**Work instructions:** Using the records below, quote only the span that opens with the line containing "- 9cd5312: [BREAKING]" and closes with the line containing "- 2f7c904: Implemented", exactly and inclusively.

**Records:**

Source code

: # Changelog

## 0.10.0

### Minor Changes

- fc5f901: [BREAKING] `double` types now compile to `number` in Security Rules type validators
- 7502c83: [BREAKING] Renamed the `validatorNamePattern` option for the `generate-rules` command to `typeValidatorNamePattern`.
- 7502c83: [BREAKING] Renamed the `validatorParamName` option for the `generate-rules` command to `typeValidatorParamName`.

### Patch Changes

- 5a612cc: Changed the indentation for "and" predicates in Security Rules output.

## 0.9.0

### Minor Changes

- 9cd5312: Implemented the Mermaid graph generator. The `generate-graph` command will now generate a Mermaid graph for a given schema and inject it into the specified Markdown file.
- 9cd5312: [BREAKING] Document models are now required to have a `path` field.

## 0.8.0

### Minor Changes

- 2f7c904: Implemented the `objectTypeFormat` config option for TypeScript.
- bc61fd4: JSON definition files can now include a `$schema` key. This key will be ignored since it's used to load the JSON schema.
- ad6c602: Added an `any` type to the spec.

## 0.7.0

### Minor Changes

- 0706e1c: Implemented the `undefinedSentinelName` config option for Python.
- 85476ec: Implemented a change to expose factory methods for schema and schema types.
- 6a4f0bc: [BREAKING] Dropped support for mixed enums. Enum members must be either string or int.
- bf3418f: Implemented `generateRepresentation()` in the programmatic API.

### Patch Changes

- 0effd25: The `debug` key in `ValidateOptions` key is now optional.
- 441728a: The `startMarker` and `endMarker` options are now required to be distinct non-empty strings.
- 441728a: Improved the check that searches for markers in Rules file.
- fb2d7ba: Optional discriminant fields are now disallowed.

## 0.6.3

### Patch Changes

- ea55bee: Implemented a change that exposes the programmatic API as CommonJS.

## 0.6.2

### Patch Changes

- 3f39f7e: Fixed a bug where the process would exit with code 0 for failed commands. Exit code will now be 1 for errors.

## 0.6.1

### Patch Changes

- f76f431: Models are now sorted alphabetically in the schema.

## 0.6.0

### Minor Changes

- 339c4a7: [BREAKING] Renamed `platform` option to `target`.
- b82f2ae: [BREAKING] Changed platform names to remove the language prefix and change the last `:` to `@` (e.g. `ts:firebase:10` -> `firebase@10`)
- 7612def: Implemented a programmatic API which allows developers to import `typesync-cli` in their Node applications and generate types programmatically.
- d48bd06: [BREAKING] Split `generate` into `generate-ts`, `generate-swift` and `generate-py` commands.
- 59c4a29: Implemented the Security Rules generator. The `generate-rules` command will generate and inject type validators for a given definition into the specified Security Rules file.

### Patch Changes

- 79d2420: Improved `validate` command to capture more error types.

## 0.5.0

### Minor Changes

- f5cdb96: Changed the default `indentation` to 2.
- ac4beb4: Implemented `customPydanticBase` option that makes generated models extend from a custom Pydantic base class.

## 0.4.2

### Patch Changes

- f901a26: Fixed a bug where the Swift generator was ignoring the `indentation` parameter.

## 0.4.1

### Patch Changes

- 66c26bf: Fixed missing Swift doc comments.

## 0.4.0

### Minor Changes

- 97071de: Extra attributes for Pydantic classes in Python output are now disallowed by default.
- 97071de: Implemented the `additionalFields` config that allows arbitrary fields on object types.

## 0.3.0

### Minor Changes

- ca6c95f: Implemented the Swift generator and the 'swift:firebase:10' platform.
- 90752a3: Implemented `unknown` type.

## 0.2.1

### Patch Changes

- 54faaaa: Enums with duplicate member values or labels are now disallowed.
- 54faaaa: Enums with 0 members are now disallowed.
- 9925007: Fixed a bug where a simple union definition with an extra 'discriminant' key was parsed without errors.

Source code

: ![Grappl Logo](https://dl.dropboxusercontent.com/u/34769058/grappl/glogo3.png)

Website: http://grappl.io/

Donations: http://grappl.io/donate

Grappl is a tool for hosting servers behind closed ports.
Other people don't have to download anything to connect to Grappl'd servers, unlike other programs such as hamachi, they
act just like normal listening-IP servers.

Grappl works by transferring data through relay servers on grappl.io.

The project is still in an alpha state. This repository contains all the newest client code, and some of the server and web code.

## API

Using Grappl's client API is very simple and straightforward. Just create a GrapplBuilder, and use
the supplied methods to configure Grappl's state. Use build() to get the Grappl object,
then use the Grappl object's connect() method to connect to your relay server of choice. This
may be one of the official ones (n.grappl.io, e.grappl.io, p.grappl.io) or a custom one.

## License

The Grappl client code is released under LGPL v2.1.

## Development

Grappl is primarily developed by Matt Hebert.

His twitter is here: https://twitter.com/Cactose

**Written reply:**
- 9cd5312: [BREAKING] Document models are now required to have a `path` field.

## 0.8.0

### Minor Changes

- 2f7c904: Implemented the `objectTypeFormat` config option for TypeScript.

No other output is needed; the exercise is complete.